На самом деле вначале у меня не было специального желания быть гитаристом. Гитара была просто средством — инструментом, который производит звуки. Но по ходу дела мне становилась все интересней сама игра, извлечение конкретных нот. Я твердо убежден: если хочешь стать гитаристом, нужно начинать с акустики и только потом переходить на электричество. Не думай, что превратишься в Таунсенда или Хендрикса просто потому, что твой инструмент умеет делать «вэу-вэу, вау-вау» и все остальные электронные фокусы. Сперва полюби эту штучку. Ложись с ней в постель. Если ты один, без девушки, прямо с ней и спи. Формы у нее как раз подходящие.
Всему, что я знаю, я выучился с пластинок. Выучился благодаря возможности воспроизвести что-то напрямую, без всей этой кошмарной принудиловки нотной записи, без тюремной решетки тактовых черт и пяти линеек. Возможность слушать записанную музыку дала свободу массе музыкантов которым так или иначе не повезло освоить музыкальную нотацию, таким как я. До 1900 года в твоем распоряжение были Моцарт, Бетховен, Бах, Шопен, канкан. С появлением грамзаписи наступила вольница. Теперь, стоило только тебе или твоему соседу обзавестись аппаратом, ты получал возможность слушать музыку, которую играли люди, а не механические устройства или симфонические оркестры. Ты реально мог слышать слова, которые они говорят, почти как будто они рядом. Что-то из этого могло быть полным хламом, но что-то было по-настоящему хорошо. Произошло освобождение музыки. Если бы не оно, единственной возможностью для людей было бы ходить в концертный зал - а многим ли это по карману? Определенно, никакая не случайность, что джаз и блюз начали завоевывать мир в тот же момент, когда начала развиваться звукозапись — ни с того ни с сего, в пределах нескольких лет. Блюз — универсальная штука, он до сих пор с нами именно поэтому. Так вот, сама его выразительность, его живая эмоция смогли дойти до людей благодаря звукозаписи. Как будто кто-то раздвинул слуховые шторы. Эта вещь была доступна — и слуху, и кошельку.

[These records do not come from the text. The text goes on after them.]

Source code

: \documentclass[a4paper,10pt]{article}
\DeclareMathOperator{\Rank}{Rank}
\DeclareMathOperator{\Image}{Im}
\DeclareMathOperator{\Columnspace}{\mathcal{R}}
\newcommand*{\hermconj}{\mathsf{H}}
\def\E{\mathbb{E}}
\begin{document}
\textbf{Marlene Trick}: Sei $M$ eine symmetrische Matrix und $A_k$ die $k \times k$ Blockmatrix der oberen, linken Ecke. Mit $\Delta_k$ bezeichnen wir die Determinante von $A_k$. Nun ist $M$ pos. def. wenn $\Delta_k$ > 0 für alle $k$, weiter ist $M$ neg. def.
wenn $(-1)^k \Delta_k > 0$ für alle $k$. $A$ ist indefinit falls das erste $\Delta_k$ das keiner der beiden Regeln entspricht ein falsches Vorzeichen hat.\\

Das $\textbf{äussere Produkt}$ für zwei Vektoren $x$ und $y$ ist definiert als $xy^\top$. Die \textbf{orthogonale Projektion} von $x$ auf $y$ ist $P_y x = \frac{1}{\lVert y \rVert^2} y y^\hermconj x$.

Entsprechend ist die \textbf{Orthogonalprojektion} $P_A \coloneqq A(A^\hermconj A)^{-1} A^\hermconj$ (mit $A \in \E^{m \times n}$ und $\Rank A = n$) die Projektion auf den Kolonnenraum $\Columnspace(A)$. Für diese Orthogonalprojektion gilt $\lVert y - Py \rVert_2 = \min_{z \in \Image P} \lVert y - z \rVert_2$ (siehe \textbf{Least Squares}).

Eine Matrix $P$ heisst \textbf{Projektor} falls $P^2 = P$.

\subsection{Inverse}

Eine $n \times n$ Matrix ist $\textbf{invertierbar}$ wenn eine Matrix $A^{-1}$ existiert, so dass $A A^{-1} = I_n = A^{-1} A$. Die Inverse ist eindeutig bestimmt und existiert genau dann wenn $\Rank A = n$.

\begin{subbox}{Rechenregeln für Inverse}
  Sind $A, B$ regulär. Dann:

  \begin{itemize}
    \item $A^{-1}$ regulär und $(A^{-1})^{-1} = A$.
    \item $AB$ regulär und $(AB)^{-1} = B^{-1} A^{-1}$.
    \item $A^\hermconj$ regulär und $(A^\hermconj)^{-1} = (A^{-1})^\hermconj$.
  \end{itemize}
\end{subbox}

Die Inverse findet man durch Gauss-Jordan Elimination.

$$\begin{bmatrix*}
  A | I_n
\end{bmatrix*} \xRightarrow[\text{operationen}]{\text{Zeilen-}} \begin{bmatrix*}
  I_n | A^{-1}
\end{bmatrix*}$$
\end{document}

Больше не было такого, что музыка ограничена рамками одной Группы людей здесь и другой группы там, и вместе им не сойтись. И разумеется, такая ситуация выводит другой, совершенно непохожий тип музыкантов — за одно поколение. Мне не нужны эти листки. Я буду играть прямо от ушей, прямо отсюда, прямо от сердца к пальцам. Никто не должен переворачивать страницы.